The so-called abbess house and the main entrance in Maaslandse renaissance style were rebuilt around 1730-50 after a design by the Aachen architect Johann Joseph Couven. The abbey school was built in 1725 at the expense of Abbess Anne-Antoinette of Tilly d'Aspremont of Lynden van Reckheim and was among other things meant for free education to six poor girls. The abbey complex is surrounded by a partly renovated monastery wall, on which are found the coats of arms of some abbesses.

==Evangeliarium of Munsterbilzen and Wachtendonckse Psalms==
The sentence "Tesi samanunga vvas noble unde scona" ("This monastic community was noble and clean") plays an important role in the history of the Dutch language. The six words were added in 1130 under a list of names in the gospel of Munsterbilzen, a Carolingian manuscript. The gospel of Munsterbilzen also contains an Ordo Stellae (also called Officium Stellae), a three-kings game, which is considered to be the oldest play in the Netherlands. In December 2008, this precious codex threatened to be auctioned at the London auction house Sotheby's. Eventually, after much lobbying, the gospel libraries remained in possession of the Bollandists in Brussels, where it has been around since 1842.

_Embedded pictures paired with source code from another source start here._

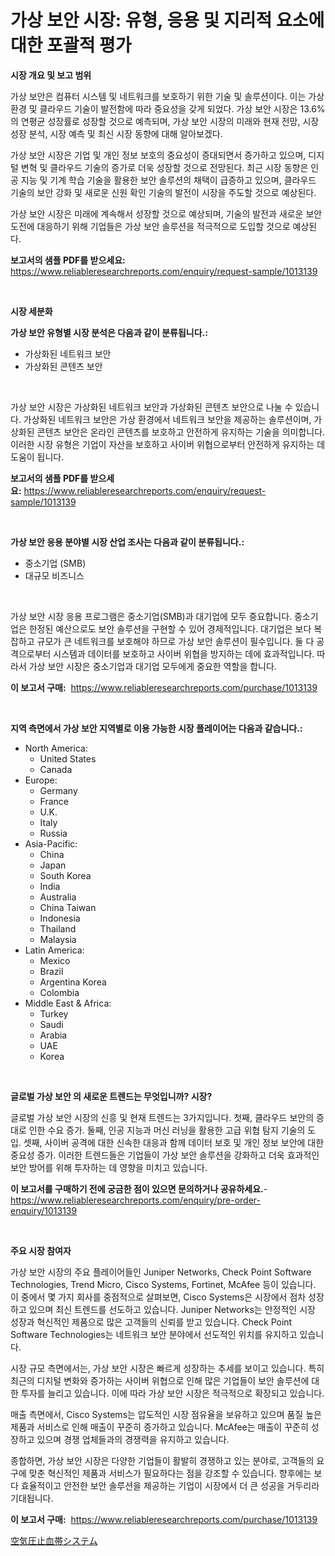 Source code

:<p><h1>가상 보안 시장: 유형, 응용 및 지리적 요소에 대한 포괄적 평가</h1></p><p><strong>시장 개요 및 보고 범위</strong></p>
<p><p>가상 보안은 컴퓨터 시스템 및 네트워크를 보호하기 위한 기술 및 솔루션이다. 이는 가상 환경 및 클라우드 기술이 발전함에 따라 중요성을 갖게 되었다. 가상 보안 시장은 13.6%의 연평균 성장률로 성장할 것으로 예측되며, 가상 보안 시장의 미래와 현재 전망, 시장 성장 분석, 시장 예측 및 최신 시장 동향에 대해 알아보겠다.</p><p>가상 보안 시장은 기업 및 개인 정보 보호의 중요성이 증대되면서 증가하고 있으며, 디지털 변혁 및 클라우드 기술의 증가로 더욱 성장할 것으로 전망된다. 최근 시장 동향은 인공 지능 및 기계 학습 기술을 활용한 보안 솔루션의 채택이 급증하고 있으며, 클라우드 기술의 보안 강화 및 새로운 신원 확인 기술의 발전이 시장을 주도할 것으로 예상된다.</p><p>가상 보안 시장은 미래에 계속해서 성장할 것으로 예상되며, 기술의 발전과 새로운 보안 도전에 대응하기 위해 기업들은 가상 보안 솔루션을 적극적으로 도입할 것으로 예상된다.</p></p>
<p><strong>보고서의 샘플 PDF를 받으세요:</strong> <a href="https://www.reliableresearchreports.com/enquiry/request-sample/1013139">https://www.reliableresearchreports.com/enquiry/request-sample/1013139</a></p>
<p>&nbsp;</p>
<p><strong>시장 세분화</strong></p>
<p><strong>가상 보안 유형별 시장 분석은 다음과 같이 분류됩니다.:</strong></p>
<p><ul><li>가상화된 네트워크 보안</li><li>가상화된 콘텐츠 보안</li></ul></p>
<p>&nbsp;</p>
<p><p>가상 보안 시장은 가상화된 네트워크 보안과 가상화된 콘텐츠 보안으로 나눌 수 있습니다. 가상화된 네트워크 보안은 가상 환경에서 네트워크 보안을 제공하는 솔루션이며, 가상화된 콘텐츠 보안은 온라인 콘텐츠를 보호하고 안전하게 유지하는 기술을 의미합니다. 이러한 시장 유형은 기업이 자산을 보호하고 사이버 위협으로부터 안전하게 유지하는 데 도움이 됩니다.</p></p>
<p><strong>보고서의 샘플 PDF를 받으세요:</strong>&nbsp;<a href="https://www.reliableresearchreports.com/enquiry/request-sample/1013139">https://www.reliableresearchreports.com/enquiry/request-sample/1013139</a></p>
<p>&nbsp;</p>
<p><strong> 가상 보안 응용 분야별 시장 산업 조사는 다음과 같이 분류됩니다.:</strong></p>
<p><ul><li>중소기업 (SMB)</li><li>대규모 비즈니스</li></ul></p>
<p>&nbsp;</p>
<p><p>가상 보안 시장 응용 프로그램은 중소기업(SMB)과 대기업에 모두 중요합니다. 중소기업은 한정된 예산으로도 보안 솔루션을 구현할 수 있어 경제적입니다. 대기업은 보다 복잡하고 규모가 큰 네트워크를 보호해야 하므로 가상 보안 솔루션이 필수입니다. 둘 다 공격으로부터 시스템과 데이터를 보호하고 사이버 위협을 방지하는 데에 효과적입니다. 따라서 가상 보안 시장은 중소기업과 대기업 모두에게 중요한 역할을 합니다.</p></p>
<p><strong>이 보고서 구매:</strong>&nbsp; <a href="https://www.reliableresearchreports.com/purchase/1013139">https://www.reliableresearchreports.com/purchase/1013139</a></p>
<p>&nbsp;</p>
<p><strong>지역 측면에서 가상 보안 지역별로 이용 가능한 시장 플레이어는 다음과 같습니다.:</strong></p>
<p><ul>
    <li>
        North America:
        <ul>
            <li>United States</li>
            <li>Canada</li>
        </ul>
    </li>
    <li>
        Europe:
        <ul>
            <li>Germany</li>
            <li>France</li>
            <li>U.K.</li>
            <li>Italy</li>
            <li>Russia</li>
        </ul>
    </li>
    <li>
        Asia-Pacific:
        <ul>
            <li>China</li>
            <li>Japan</li>
            <li>South Korea</li>
            <li>India</li>
            <li>Australia</li>
            <li>China Taiwan</li>
            <li>Indonesia</li>
            <li>Thailand</li>
            <li>Malaysia</li>
        </ul>
    </li>
    <li>
        Latin America:
        <ul>
            <li>Mexico</li>
            <li>Brazil</li>
            <li>Argentina Korea</li>
            <li>Colombia</li>
        </ul>
    </li>
    <li>
        Middle East & Africa:
        <ul>
            <li>Turkey</li>
            <li>Saudi</li>
            <li>Arabia</li>
            <li>UAE</li>
            <li>Korea</li>
        </ul>
    </li>
    </ul></p>
<p>&nbsp;</p>
<p><strong>글로벌 가상 보안 의 새로운 트렌드는 무엇입니까? 시장?</strong></p>
<p><p>글로벌 가상 보안 시장의 신흥 및 현재 트렌드는 3가지입니다. 첫째, 클라우드 보안의 증대로 인한 수요 증가. 둘째, 인공 지능과 머신 러닝을 활용한 고급 위협 탐지 기술의 도입. 셋째, 사이버 공격에 대한 신속한 대응과 함께 데이터 보호 및 개인 정보 보안에 대한 중요성 증가. 이러한 트렌드들은 기업들이 가상 보안 솔루션을 강화하고 더욱 효과적인 보안 방어를 위해 투자하는 데 영향을 미치고 있습니다.</p></p>
<p><strong>이 보고서를 구매하기 전에 궁금한 점이 있으면 문의하거나 공유하세요.</strong>- <a href="https://www.reliableresearchreports.com/enquiry/pre-order-enquiry/1013139">https://www.reliableresearchreports.com/enquiry/pre-order-enquiry/1013139</a></p>
<p>&nbsp;</p>
<p><strong>주요 시장 참여자</strong></p>
<p><p>가상 보안 시장의 주요 플레이어들인 Juniper Networks, Check Point Software Technologies, Trend Micro, Cisco Systems, Fortinet, McAfee 등이 있습니다. 이 중에서 몇 가지 회사를 중점적으로 살펴보면, Cisco Systems은 시장에서 점차 성장하고 있으며 최신 트렌드를 선도하고 있습니다. Juniper Networks는 안정적인 시장 성장과 혁신적인 제품으로 많은 고객들의 신뢰를 받고 있습니다. Check Point Software Technologies는 네트워크 보안 분야에서 선도적인 위치를 유지하고 있습니다.</p><p>시장 규모 측면에서는, 가상 보안 시장은 빠르게 성장하는 추세를 보이고 있습니다. 특히 최근의 디지털 변화와 증가하는 사이버 위협으로 인해 많은 기업들이 보안 솔루션에 대한 투자를 늘리고 있습니다. 이에 따라 가상 보안 시장은 적극적으로 확장되고 있습니다.</p><p>매출 측면에서, Cisco Systems는 압도적인 시장 점유율을 보유하고 있으며 품질 높은 제품과 서비스로 인해 매출이 꾸준히 증가하고 있습니다. McAfee는 매출이 꾸준히 성장하고 있으며 경쟁 업체들과의 경쟁력을 유지하고 있습니다.</p><p>종합하면, 가상 보안 시장은 다양한 기업들이 활발히 경쟁하고 있는 분야로, 고객들의 요구에 맞춘 혁신적인 제품과 서비스가 필요하다는 점을 강조할 수 있습니다. 향후에는 보다 효율적이고 안전한 보안 솔루션을 제공하는 기업이 시장에서 더 큰 성공을 거두리라 기대됩니다.</p></p>
<p><strong>이 보고서 구매:</strong>&nbsp;&nbsp;<a href="https://www.reliableresearchreports.com/purchase/1013139">https://www.reliableresearchreports.com/purchase/1013139</a></p>
<p><p><a href="https://github.com/EstaSprer20231/Market-Research-Report-List-1/blob/main/417250612429.md">空気圧止血帯システム</a></p></p>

In addition to the goseliarium, a Carolingian psalter, called the Wachtendonckse Psalmen, was kept in the abbey of Munsterbilzen. This lost psalms book from the early 9th century was mentioned in a travel report from 1446 as belonging to the possessions of the abbess of Munsterbilzen. In 1591 it was in the possession of the Liège canon Arnold Wachtendonck, rector of the Landrada altar in the abbey of Munsterbilzen, and as a result of a dispute between two candidate abbesses the pope had been appointed as supervisor of the property and income of the monastery. Wachtendonck was a notorious collector of antiques and had appropriated the ancient Psalterium, which according to tradition had once belonged to the Holy Amor of Aquitaine. Wachtendonck lent the psalterium to the Leuven scholar and humanist Justus Lipsius, who copied and studied it. The Wachtendonck Psalms transmitted via Lipsius form the oldest known book in an early form of the Dutch language.